Consigo perceber nitidamente quando as minhas bordas se estenderam. Quando passei do sétimo ano conheci meus bairros vizinhos a pé, pensando que sabia muito. No nono aprendi a andar de metrô sozinha, o que não é muito difícil no Rio porque só existem duas linhas. No ensino médio andei muito pela zona sul, entre copacabana e botafogo. Viajar é marcar novos limites também, então prezo por conhecer de norte ao sul o meu país.

É óbvio que não vivo disso. Agora ando num círculo muito fechado, rastejando pelos cantos exalando receio da rua. Mas ainda ando. Me pergunto se conhecer pessoas é também estender as fronteiras da nossa mente tanto quanto é conhecer um lugar novo. Se a cada abraço nos familiarizamos mais. Como lugares, no entanto, não quero dizer que conheci e nunca mais voltar. Gosto de enraizar vínculos. Conhecer os hábitos, os cheiros, roubar repertórios que eu vou contar na minha mesa de amigos e dar os devidos créditos.
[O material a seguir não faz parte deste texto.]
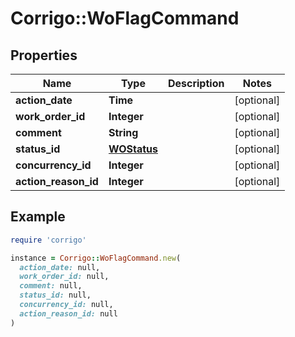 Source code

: # Corrigo::WoFlagCommand

## Properties

| Name | Type | Description | Notes |
| ---- | ---- | ----------- | ----- |
| **action_date** | **Time** |  | [optional] |
| **work_order_id** | **Integer** |  | [optional] |
| **comment** | **String** |  | [optional] |
| **status_id** | [**WOStatus**](WOStatus.md) |  | [optional] |
| **concurrency_id** | **Integer** |  | [optional] |
| **action_reason_id** | **Integer** |  | [optional] |

## Example

```ruby
require 'corrigo'

instance = Corrigo::WoFlagCommand.new(
  action_date: null,
  work_order_id: null,
  comment: null,
  status_id: null,
  concurrency_id: null,
  action_reason_id: null
)
```

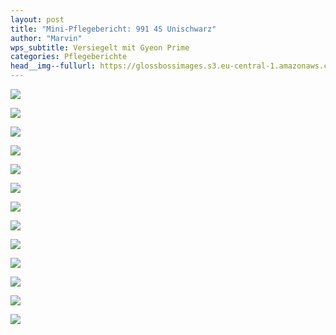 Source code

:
 ```yaml
---
layout: post
title: "Mini-Pflegebericht: 991 4S Unischwarz"
author: "Marvin"
wps_subtitle: Versiegelt mit Gyeon Prime
categories: Pflegeberichte
head__img--fullurl: https://glossbossimages.s3.eu-central-1.amazonaws.com/marvin/991_4s_unischwarz/P1020947.JPG
---
```

![](https://glossbossimages.s3.eu-central-1.amazonaws.com/marvin/991_4s_unischwarz/P1020947.JPG)

![](https://glossbossimages.s3.eu-central-1.amazonaws.com/marvin/991_4s_unischwarz/P1020949.JPG)

![](https://glossbossimages.s3.eu-central-1.amazonaws.com/marvin/991_4s_unischwarz/P1020951.JPG)

![](https://glossbossimages.s3.eu-central-1.amazonaws.com/marvin/991_4s_unischwarz/P1020955.JPG)

![](https://glossbossimages.s3.eu-central-1.amazonaws.com/marvin/991_4s_unischwarz/P1020956.JPG)

![](https://glossbossimages.s3.eu-central-1.amazonaws.com/marvin/991_4s_unischwarz/P1020962.JPG)

![](https://glossbossimages.s3.eu-central-1.amazonaws.com/marvin/991_4s_unischwarz/P1020967.JPG)

![](https://glossbossimages.s3.eu-central-1.amazonaws.com/marvin/991_4s_unischwarz/P1020968.JPG)

![](https://glossbossimages.s3.eu-central-1.amazonaws.com/marvin/991_4s_unischwarz/P1020971.JPG)

![](https://glossbossimages.s3.eu-central-1.amazonaws.com/marvin/991_4s_unischwarz/P1020973.JPG)

![](https://glossbossimages.s3.eu-central-1.amazonaws.com/marvin/991_4s_unischwarz/P1020976.JPG)

![](https://glossbossimages.s3.eu-central-1.amazonaws.com/marvin/991_4s_unischwarz/P1020978.JPG)

![](https://glossbossimages.s3.eu-central-1.amazonaws.com/marvin/991_4s_unischwarz/P1020979.JPG)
Se estender bordas é como conhecer pessoas, eu fui longe. Das pessoas que tive o prazer de abraçar, guardo com carinho o momento. Não sei se é coisa de carioca, mas amo quem abraça apertado. Quem anuncia o que sente com o aperto e um sorriso. Tinha medo de que num mundo com vacina deixássemos de nos cumprimentar, quando na realidade ganhei abraço-morada. Que medo bobo para um hábito tão arraigado. Acho que estender bordas é, na realidade, marcar afeto. Quem eu amei carrego comigo em cada abraço, e toda vez que estendo as bordas do mundo sem bordas abraço centenas de outras pessoas no corpo de uma.

Me perguntei por muito tempo se ainda ia conhecer lugares, ainda mais depois de dois anos e meio dentro de casa. Sei que toda cautela é pouca, mas daqueles que reencontrei e reconheci, sei que posso voltar e onde vão me levar. Dos novos, espero conseguir o mesmo discernimento. Pessoas, assim como lugares, são constantemente ressignificadas. Marcar bordas num mundo redondo é atribuir significados constantes a todos os lugares. Crescer, pelo menos para mim, foi guardar com carinho quem me mostrou por onde andei, e então mostrar para novas pessoas.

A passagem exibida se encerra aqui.